Example improvement: pr-nitpick-reviewer.md could benefit from the grumpy-reviewer agent for more consistent review style.

🟡 Opportunity 5: Narrow GitHub MCP Toolsets

What: Many workflows use toolsets: [default] which includes context + repos + issues + pull_requests.

Why It Matters: Principle of least privilege — request only what the workflow needs.

Examples:

Workflows only reading issues: use toolsets: [issues]
Workflows only analyzing PRs: use toolsets: [pull_requests]
Workflows doing CI analysis: use toolsets: [default, actions] (explicitly call out actions)

Good examples already in the repo (to follow):

auto-triage-issues.md: toolsets: [issues] ✅
breaking-change-checker.md: toolsets: [repos] ✅
code-scanning-fixer.md: toolsets: [context, repos, code_security, pull_requests] ✅

🟡 Opportunity 6: Adopt `engine.env` for Runtime Configuration

What: The engine.env field allows injecting custom environment variables into the agent's execution environment. Currently 0 Copilot workflows use it.
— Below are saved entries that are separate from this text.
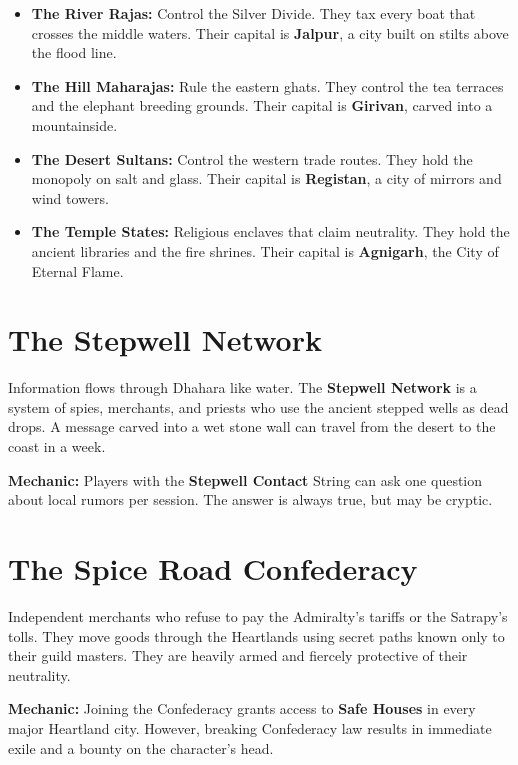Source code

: \documentclass[11pt]{book}
\begin{document}
\begin{itemize}
    \item \textbf{The River Rajas:} Control the Silver Divide. They tax every boat that crosses the middle waters. Their capital is \textbf{Jalpur}, a city built on stilts above the flood line.
    \item \textbf{The Hill Maharajas:} Rule the eastern ghats. They control the tea terraces and the elephant breeding grounds. Their capital is \textbf{Girivan}, carved into a mountainside.
    \item \textbf{The Desert Sultans:} Control the western trade routes. They hold the monopoly on salt and glass. Their capital is \textbf{Registan}, a city of mirrors and wind towers.
    \item \textbf{The Temple States:} Religious enclaves that claim neutrality. They hold the ancient libraries and the fire shrines. Their capital is \textbf{Agnigarh}, the City of Eternal Flame.
\end{itemize}

\section{The Stepwell Network}
Information flows through Dhahara like water. The \textbf{Stepwell Network} is a system of spies, merchants, and priests who use the ancient stepped wells as dead drops. A message carved into a wet stone wall can travel from the desert to the coast in a week.

\textbf{Mechanic:} Players with the \textbf{Stepwell Contact} String can ask one question about local rumors per session. The answer is always true, but may be cryptic.

\section{The Spice Road Confederacy}
Independent merchants who refuse to pay the Admiralty's tariffs or the Satrapy's tolls. They move goods through the Heartlands using secret paths known only to their guild masters. They are heavily armed and fiercely protective of their neutrality.

\textbf{Mechanic:} Joining the Confederacy grants access to \textbf{Safe Houses} in every major Heartland city. However, breaking Confederacy law results in immediate exile and a bounty on the character's head.
\end{document}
Why It Matters: Rather than hardcoding configuration in prompts, workflows can pass dynamic values as env vars (API endpoints, feature toggles, debug flags).

How to Implement:

engine:
  id: copilot
  env:
    ANALYSIS_DEPTH: "full"
    TARGET_BRANCH: "$\{\{ github.base_ref }}"

View Low Priority Details

🟢 Opportunity 7: Model Selection Optimization

What: Only 2 Copilot workflows specify a model (gpt-5.1-codex-mini for lightweight tasks). The rest use the default model.

Why It Matters: Using a lighter model for simple workflows (triage, labeling, formatting) would reduce latency and cost.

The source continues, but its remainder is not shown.